» **What this task involves**
The line containing "void *uw_malloc(uw_context, size_t);" marks the end; write out exactly every line from the start of the data up to and including it, without the pictures.

BEGIN Records to process

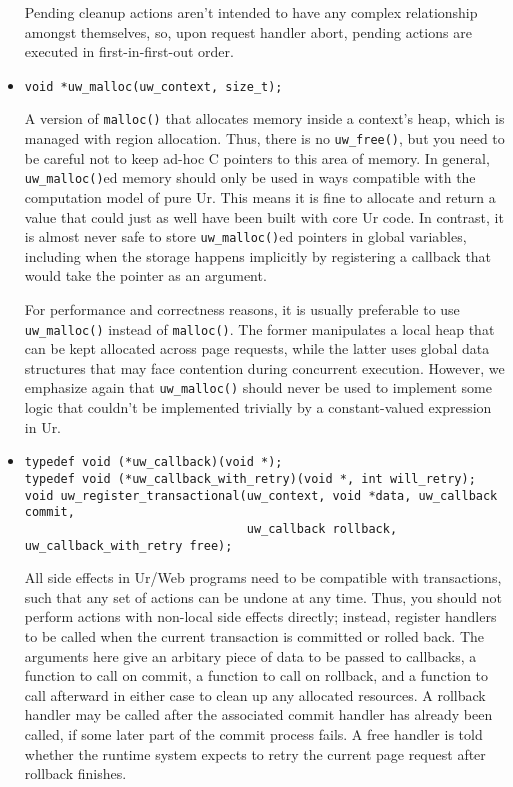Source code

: \documentclass{article}
\begin{document}
\begin{itemize}
  Pending cleanup actions aren't intended to have any complex relationship amongst themselves, so, upon request handler abort, pending actions are executed in first-in-first-out order.

  \item \begin{verbatim}
void *uw_malloc(uw_context, size_t);
  \end{verbatim}
  A version of \texttt{malloc()} that allocates memory inside a context's heap, which is managed with region allocation.  Thus, there is no \texttt{uw\_free()}, but you need to be careful not to keep ad-hoc C pointers to this area of memory.  In general, \texttt{uw\_malloc()}ed memory should only be used in ways compatible with the computation model of pure Ur.  This means it is fine to allocate and return a value that could just as well have been built with core Ur code.  In contrast, it is almost never safe to store \texttt{uw\_malloc()}ed pointers in global variables, including when the storage happens implicitly by registering a callback that would take the pointer as an argument.

  For performance and correctness reasons, it is usually preferable to use \texttt{uw\_malloc()} instead of \texttt{malloc()}.  The former manipulates a local heap that can be kept allocated across page requests, while the latter uses global data structures that may face contention during concurrent execution.  However, we emphasize again that \texttt{uw\_malloc()} should never be used to implement some logic that couldn't be implemented trivially by a constant-valued expression in Ur.

  \item \begin{verbatim}
typedef void (*uw_callback)(void *);
typedef void (*uw_callback_with_retry)(void *, int will_retry);
void uw_register_transactional(uw_context, void *data, uw_callback commit,
                               uw_callback rollback, uw_callback_with_retry free);
  \end{verbatim}
  All side effects in Ur/Web programs need to be compatible with transactions, such that any set of actions can be undone at any time.  Thus, you should not perform actions with non-local side effects directly; instead, register handlers to be called when the current transaction is committed or rolled back.  The arguments here give an arbitary piece of data to be passed to callbacks, a function to call on commit, a function to call on rollback, and a function to call afterward in either case to clean up any allocated resources.  A rollback handler may be called after the associated commit handler has already been called, if some later part of the commit process fails.  A free handler is told whether the runtime system expects to retry the current page request after rollback finishes.


\end{itemize}
\end{document}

END Records to process

» **Response area**
Source code

: \documentclass{article}
\begin{document}
\begin{itemize}
  Pending cleanup actions aren't intended to have any complex relationship amongst themselves, so, upon request handler abort, pending actions are executed in first-in-first-out order.

  \item \begin{verbatim}
void *uw_malloc(uw_context, size_t);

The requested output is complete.